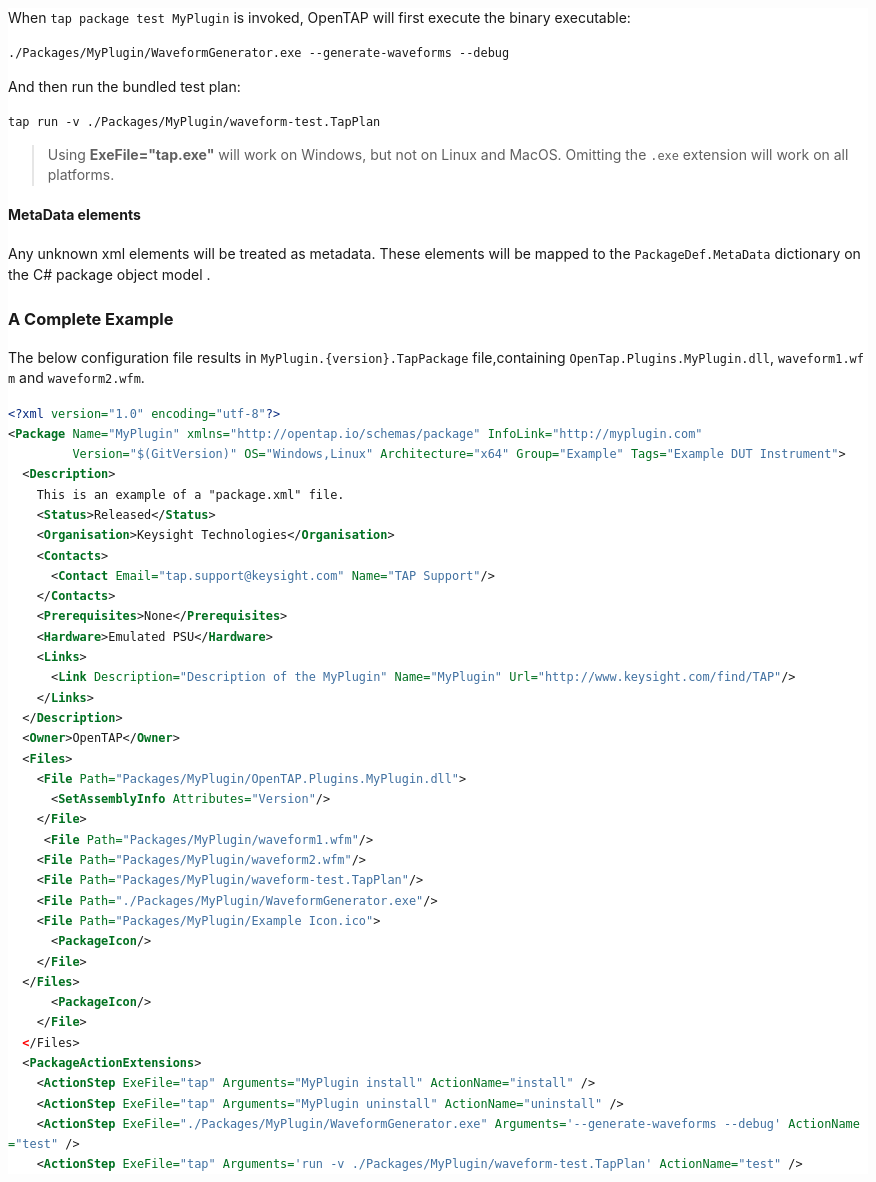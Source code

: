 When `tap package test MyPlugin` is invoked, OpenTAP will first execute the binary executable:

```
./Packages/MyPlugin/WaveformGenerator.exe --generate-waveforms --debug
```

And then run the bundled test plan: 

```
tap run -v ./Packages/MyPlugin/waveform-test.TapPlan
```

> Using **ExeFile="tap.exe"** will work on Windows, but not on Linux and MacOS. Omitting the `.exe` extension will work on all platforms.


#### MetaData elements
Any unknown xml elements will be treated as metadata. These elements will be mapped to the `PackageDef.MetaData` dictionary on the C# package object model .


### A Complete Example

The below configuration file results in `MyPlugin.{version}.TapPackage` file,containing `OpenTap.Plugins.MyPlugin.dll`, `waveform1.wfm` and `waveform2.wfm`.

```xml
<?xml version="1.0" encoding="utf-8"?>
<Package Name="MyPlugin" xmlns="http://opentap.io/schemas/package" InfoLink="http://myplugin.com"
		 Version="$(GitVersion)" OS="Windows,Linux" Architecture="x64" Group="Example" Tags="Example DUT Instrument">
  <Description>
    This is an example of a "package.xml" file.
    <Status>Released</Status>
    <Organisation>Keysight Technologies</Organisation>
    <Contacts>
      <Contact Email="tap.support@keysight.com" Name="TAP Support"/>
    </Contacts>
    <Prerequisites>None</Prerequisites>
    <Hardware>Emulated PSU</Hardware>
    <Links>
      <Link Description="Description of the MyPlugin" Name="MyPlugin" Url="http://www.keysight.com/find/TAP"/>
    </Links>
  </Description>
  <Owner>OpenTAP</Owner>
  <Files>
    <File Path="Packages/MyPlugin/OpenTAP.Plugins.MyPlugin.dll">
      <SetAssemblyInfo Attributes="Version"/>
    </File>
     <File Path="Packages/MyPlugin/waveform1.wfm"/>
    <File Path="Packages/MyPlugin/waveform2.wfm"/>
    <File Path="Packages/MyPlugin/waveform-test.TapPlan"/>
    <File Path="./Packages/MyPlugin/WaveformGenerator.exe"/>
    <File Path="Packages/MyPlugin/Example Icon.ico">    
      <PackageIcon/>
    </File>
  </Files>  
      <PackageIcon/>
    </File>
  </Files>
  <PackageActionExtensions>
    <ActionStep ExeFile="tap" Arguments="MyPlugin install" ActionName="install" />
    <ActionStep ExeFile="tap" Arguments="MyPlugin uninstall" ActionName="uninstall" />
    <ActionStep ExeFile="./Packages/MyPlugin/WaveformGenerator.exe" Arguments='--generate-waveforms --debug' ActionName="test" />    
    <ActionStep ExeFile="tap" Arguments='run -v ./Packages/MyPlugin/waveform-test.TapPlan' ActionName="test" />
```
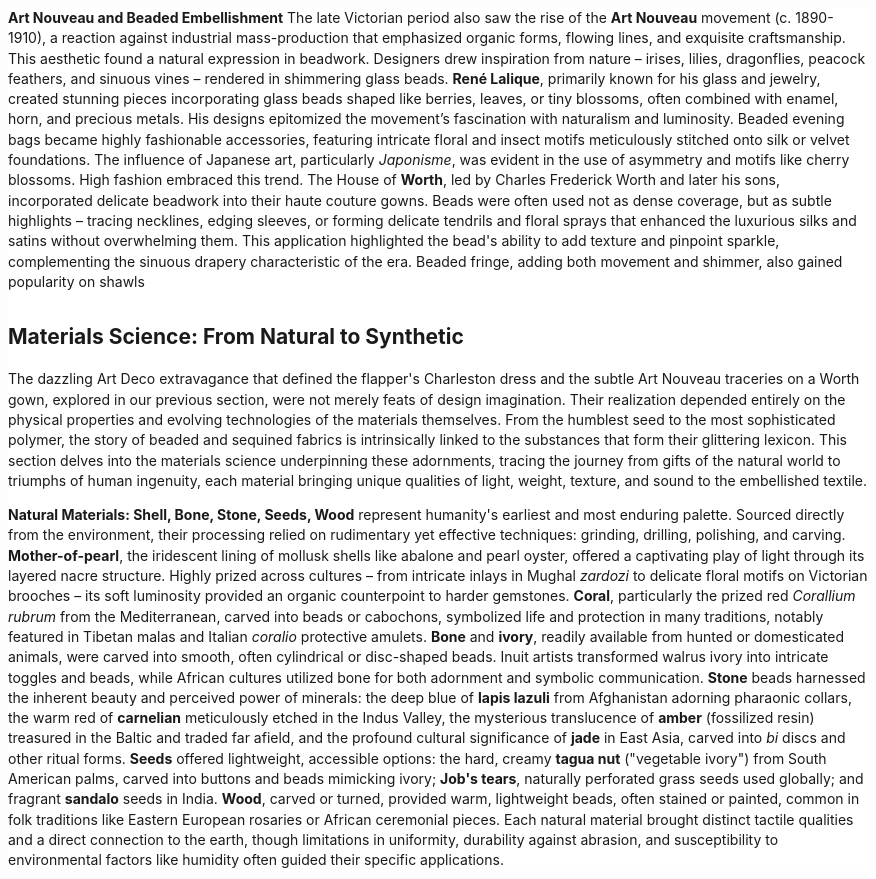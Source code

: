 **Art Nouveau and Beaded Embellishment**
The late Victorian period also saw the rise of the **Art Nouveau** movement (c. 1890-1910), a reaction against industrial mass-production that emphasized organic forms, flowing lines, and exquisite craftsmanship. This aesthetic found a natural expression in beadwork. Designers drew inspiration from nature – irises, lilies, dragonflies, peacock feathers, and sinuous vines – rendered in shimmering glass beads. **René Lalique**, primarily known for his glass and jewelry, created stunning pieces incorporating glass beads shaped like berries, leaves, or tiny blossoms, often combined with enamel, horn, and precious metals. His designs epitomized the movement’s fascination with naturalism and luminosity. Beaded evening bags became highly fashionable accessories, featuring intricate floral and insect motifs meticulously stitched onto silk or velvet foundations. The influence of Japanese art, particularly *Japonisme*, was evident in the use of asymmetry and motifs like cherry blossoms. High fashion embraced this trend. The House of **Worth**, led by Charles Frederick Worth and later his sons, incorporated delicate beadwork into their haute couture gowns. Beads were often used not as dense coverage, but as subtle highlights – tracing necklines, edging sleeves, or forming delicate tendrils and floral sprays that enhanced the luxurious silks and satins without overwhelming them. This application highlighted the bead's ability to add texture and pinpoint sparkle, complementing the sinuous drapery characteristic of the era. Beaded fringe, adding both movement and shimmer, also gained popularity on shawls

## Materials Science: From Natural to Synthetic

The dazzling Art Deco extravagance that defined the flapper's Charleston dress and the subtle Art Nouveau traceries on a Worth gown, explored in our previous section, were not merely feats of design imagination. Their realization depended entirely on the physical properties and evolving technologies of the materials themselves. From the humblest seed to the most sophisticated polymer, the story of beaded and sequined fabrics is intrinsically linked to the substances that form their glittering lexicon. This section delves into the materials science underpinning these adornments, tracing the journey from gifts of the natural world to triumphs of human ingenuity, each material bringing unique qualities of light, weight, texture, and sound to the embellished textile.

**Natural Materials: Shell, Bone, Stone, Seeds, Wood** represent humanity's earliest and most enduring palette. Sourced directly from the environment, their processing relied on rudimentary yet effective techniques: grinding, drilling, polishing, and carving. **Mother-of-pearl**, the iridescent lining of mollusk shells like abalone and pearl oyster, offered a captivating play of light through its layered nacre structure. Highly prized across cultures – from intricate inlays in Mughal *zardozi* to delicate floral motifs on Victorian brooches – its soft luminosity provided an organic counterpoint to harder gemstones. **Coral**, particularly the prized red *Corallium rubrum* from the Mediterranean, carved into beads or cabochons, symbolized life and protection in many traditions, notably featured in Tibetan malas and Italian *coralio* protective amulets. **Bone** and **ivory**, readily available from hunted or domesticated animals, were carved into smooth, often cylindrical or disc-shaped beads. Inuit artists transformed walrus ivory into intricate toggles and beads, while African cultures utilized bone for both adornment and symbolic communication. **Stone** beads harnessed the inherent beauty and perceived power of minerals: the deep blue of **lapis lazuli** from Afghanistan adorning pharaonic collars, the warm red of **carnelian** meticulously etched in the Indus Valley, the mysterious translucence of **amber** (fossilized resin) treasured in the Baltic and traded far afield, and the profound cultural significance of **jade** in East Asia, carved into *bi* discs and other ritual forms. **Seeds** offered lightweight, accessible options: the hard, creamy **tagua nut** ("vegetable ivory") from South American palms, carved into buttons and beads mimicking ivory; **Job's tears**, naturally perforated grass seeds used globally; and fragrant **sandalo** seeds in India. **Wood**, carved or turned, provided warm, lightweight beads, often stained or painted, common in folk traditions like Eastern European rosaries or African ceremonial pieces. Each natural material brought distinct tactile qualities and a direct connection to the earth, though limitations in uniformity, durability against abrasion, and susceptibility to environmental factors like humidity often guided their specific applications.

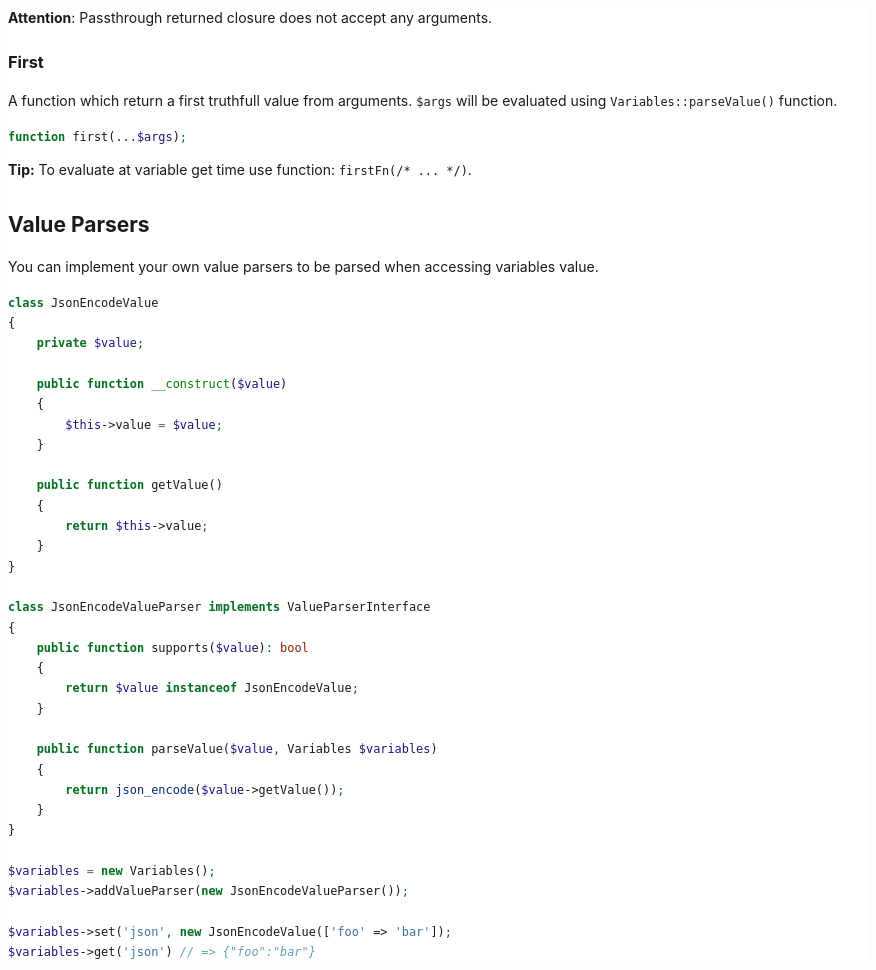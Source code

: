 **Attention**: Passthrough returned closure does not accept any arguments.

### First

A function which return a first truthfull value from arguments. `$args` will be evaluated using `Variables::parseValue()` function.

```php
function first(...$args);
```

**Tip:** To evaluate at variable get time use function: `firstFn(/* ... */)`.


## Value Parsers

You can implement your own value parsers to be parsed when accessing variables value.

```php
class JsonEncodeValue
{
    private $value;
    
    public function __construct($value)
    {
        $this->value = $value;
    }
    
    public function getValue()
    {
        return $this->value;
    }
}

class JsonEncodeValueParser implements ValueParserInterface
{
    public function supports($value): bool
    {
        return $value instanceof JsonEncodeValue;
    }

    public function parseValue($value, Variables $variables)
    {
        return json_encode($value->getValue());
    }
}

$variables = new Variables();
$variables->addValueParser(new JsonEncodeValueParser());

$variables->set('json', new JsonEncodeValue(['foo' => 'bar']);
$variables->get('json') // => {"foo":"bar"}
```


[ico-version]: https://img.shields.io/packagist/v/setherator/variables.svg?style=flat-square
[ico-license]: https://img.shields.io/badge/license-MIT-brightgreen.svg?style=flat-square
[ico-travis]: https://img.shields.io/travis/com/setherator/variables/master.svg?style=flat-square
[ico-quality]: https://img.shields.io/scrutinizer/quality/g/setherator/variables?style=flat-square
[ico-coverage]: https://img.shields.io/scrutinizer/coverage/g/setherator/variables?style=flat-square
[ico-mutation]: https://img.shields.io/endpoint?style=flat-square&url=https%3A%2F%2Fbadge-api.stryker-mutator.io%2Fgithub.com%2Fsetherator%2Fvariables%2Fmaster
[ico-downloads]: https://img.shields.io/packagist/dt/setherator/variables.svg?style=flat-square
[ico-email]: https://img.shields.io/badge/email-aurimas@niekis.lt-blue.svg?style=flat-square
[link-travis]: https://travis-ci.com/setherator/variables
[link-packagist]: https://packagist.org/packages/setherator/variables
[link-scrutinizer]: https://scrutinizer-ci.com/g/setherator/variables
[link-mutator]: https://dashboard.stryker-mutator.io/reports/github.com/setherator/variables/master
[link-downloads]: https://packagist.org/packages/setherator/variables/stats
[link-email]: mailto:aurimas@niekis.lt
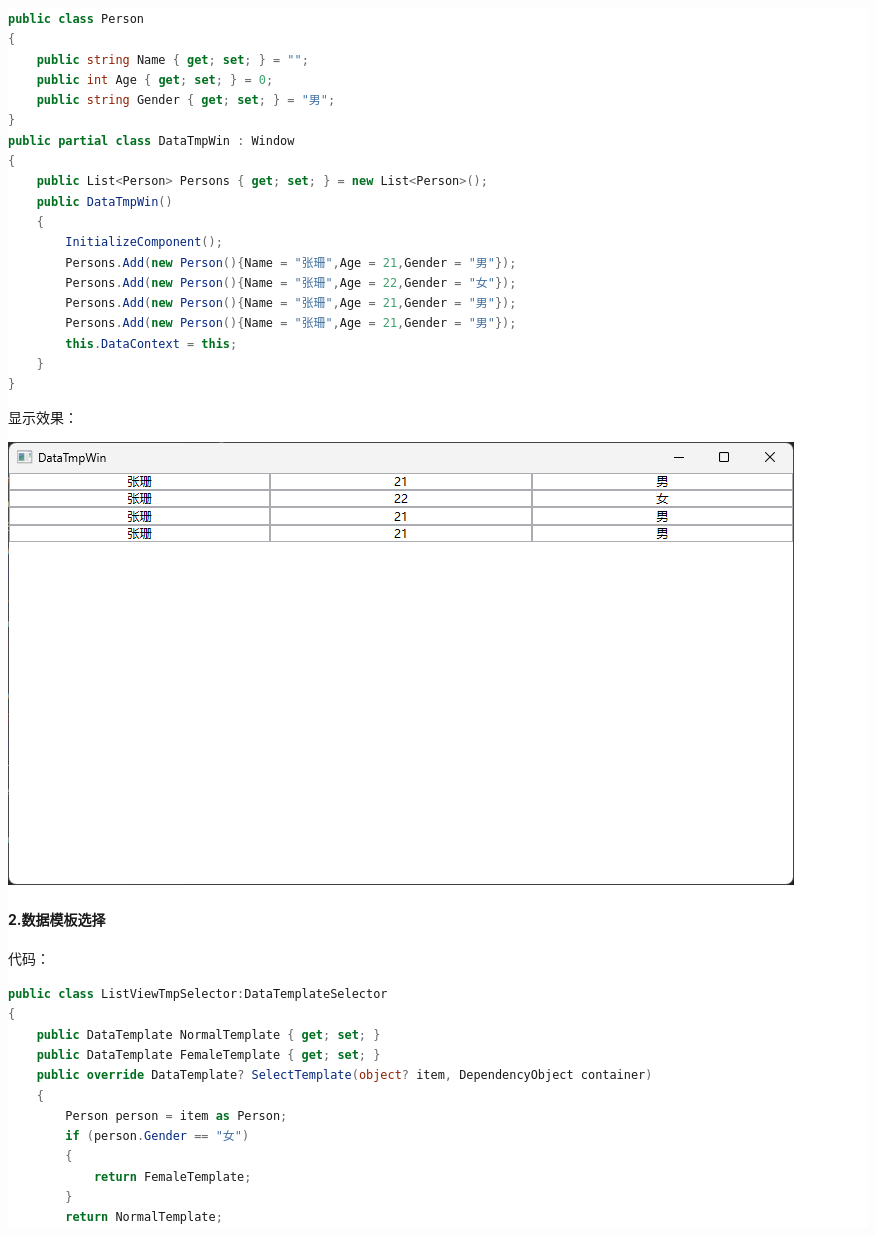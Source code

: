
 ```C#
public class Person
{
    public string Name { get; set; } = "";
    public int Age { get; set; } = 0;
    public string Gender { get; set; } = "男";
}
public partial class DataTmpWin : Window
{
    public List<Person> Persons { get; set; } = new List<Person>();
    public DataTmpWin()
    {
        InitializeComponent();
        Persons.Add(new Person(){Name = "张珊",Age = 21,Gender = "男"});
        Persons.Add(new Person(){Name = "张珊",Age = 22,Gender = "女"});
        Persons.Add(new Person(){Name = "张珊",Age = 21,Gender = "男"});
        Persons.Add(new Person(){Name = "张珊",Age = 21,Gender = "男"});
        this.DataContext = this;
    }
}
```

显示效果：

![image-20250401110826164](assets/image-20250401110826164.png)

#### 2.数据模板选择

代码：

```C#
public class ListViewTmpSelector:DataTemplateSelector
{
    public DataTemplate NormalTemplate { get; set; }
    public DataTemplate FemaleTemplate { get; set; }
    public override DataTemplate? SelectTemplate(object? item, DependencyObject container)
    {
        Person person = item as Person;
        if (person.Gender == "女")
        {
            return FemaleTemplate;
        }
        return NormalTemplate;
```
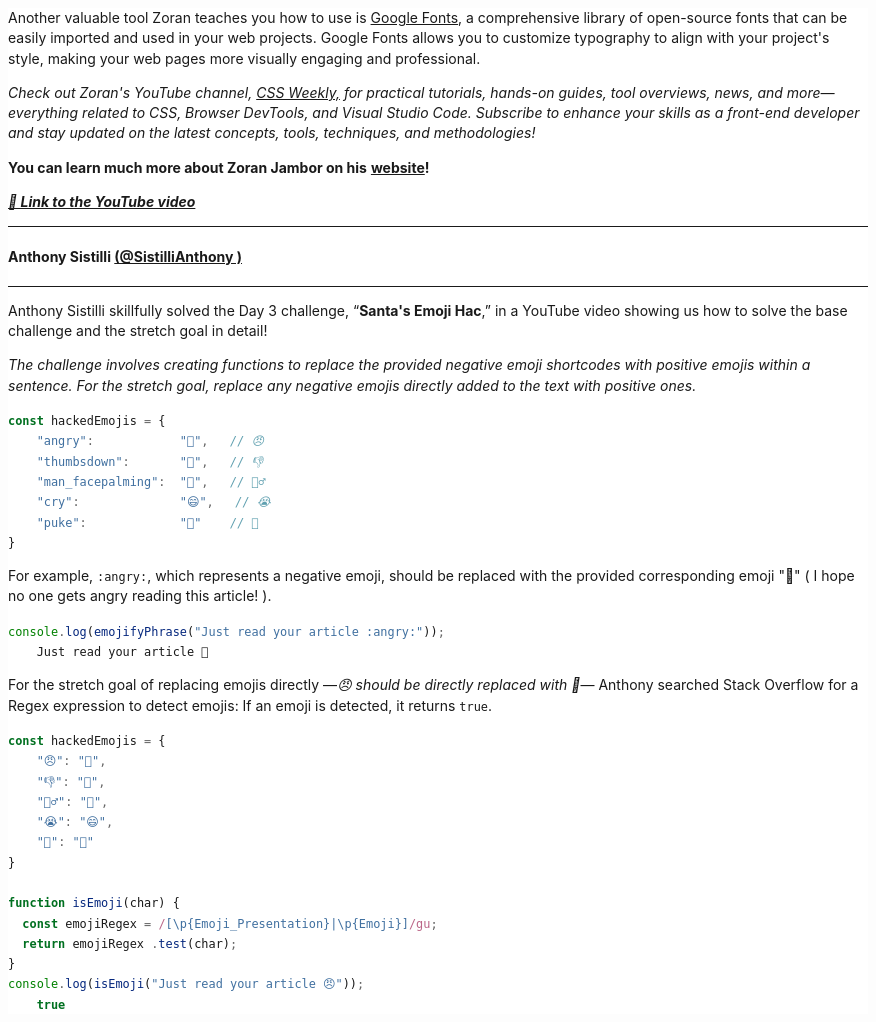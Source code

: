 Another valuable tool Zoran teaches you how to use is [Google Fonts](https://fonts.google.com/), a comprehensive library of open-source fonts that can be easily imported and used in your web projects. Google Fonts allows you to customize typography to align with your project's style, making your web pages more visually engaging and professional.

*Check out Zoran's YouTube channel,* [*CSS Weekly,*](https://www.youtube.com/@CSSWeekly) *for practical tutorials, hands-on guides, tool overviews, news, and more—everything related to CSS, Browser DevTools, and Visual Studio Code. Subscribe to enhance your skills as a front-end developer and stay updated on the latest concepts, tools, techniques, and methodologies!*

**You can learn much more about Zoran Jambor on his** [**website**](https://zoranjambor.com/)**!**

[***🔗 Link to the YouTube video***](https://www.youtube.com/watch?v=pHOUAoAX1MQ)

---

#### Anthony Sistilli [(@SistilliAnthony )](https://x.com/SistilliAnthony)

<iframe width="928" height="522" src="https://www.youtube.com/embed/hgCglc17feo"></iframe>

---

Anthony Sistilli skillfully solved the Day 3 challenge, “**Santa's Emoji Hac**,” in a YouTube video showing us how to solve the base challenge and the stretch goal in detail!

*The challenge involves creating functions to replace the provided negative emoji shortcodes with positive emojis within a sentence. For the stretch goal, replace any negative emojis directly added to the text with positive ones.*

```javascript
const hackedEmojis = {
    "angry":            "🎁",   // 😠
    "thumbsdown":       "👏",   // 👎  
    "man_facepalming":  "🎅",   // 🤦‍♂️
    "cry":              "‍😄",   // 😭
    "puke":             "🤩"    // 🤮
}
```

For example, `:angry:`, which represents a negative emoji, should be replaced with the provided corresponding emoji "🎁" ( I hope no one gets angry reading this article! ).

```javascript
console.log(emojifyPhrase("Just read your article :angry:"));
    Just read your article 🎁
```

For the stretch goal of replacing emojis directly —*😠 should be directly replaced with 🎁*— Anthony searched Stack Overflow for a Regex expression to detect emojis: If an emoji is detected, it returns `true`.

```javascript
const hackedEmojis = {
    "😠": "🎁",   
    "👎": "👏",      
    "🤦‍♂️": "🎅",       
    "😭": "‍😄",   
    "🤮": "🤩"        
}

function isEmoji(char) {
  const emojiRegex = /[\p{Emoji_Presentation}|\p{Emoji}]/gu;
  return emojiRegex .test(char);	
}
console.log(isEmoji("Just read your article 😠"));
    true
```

====

WHAT TO DO » All that is needed is a number: how many lines in the data above contain the string "JsonEncodeValueParser".

OUTPUT BELOW » 2